Quali le sanzioni in ambito di sicurezza sul lavoro ?

Il D.Lgs. 81/2008, Testo Unico sulla Salute e Sicurezza sul Lavoro, ha previsto una sistema sanzionatorio articolato rivolto a tutti quei soggetti che in ambito aziendale e non , assumo una responsabilità in riferimento al ruolo che rivestono.

La  normativa  individua  tre categorie di responsabilità giuridica:Penale, Civile e Amministrativa.

La tipologia di responsabilità  può essere distinta in

Responsabilità oggettiva  il soggetto è responsabile e sanzionabile, per  atti di natura colposa o dolosa direttamente compiuta

 Responsabilità Soggettiva il soggetto risponde anche del danno a terzi  in relazione al ruolo

Responsabilità Giuridica Penale  responsabilità soggettiva con  sanzioni di carattere penale , verso soggetti con previsioni di punizioni detentive ,  pecuniarie  ed implicazioni  di tipo accessorio come sospensioni, interdizioni e divieti. Vale qui il riferimento all’art. 25 del D. Lgs. 231/01 in materia di Responsabilità Amministrativa delle persone giuridiche, delle società e delle associazioni  anche prive di personalità giuridica estende tale Responsabilità ai reati in materia di salute e sicurezza sul lavoro, definiti agli artt. 589 e 590 del Codice Penale.

Responsabilità Giuridica Civile-Responsabilità  oggettiva e soggettiva ove  le relative sanzioni verso il soggetto o l’impresa sono definite dal Codice Civile o rimandate al contratto tra le parti. Se previsto  il risarcimento del danno causato rientrano tra gli oneri, inoltre, anche i casi di Responsabilità del Datore di Lavoro per i danni cagionati dai lavoratori nella propria organizzazione di lavoro (Responsabilità Oggettiva e  Soggettiva).

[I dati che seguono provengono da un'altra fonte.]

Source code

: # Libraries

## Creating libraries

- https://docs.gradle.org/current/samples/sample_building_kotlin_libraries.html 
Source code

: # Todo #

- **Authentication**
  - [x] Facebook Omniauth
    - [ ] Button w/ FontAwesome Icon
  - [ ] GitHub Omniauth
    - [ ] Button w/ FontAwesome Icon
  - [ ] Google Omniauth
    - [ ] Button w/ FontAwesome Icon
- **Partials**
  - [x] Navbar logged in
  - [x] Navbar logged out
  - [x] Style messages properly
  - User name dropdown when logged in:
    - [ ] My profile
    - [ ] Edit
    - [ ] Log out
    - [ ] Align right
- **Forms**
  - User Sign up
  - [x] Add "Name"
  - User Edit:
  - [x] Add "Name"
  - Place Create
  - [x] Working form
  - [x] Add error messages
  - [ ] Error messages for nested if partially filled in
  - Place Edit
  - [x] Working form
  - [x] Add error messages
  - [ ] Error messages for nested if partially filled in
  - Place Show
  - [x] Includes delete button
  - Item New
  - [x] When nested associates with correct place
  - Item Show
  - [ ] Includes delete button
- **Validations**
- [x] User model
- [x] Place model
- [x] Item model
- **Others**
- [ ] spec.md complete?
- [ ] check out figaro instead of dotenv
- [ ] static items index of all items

Responsabilità Giuridica Amministrativa-Responsabilità soggettiva , prevede sanzioni di tipo pecuniario piuttosto che interdittivo e a soggetti che imprese .

Per quanto riguarda le sanzioni previste per ogni obbligo e figura, sono elencate nel D. Lgs. 81/08, integrato con il D. Lgs. 106/09, che tratta in particolare gli aspetti sanzionatori.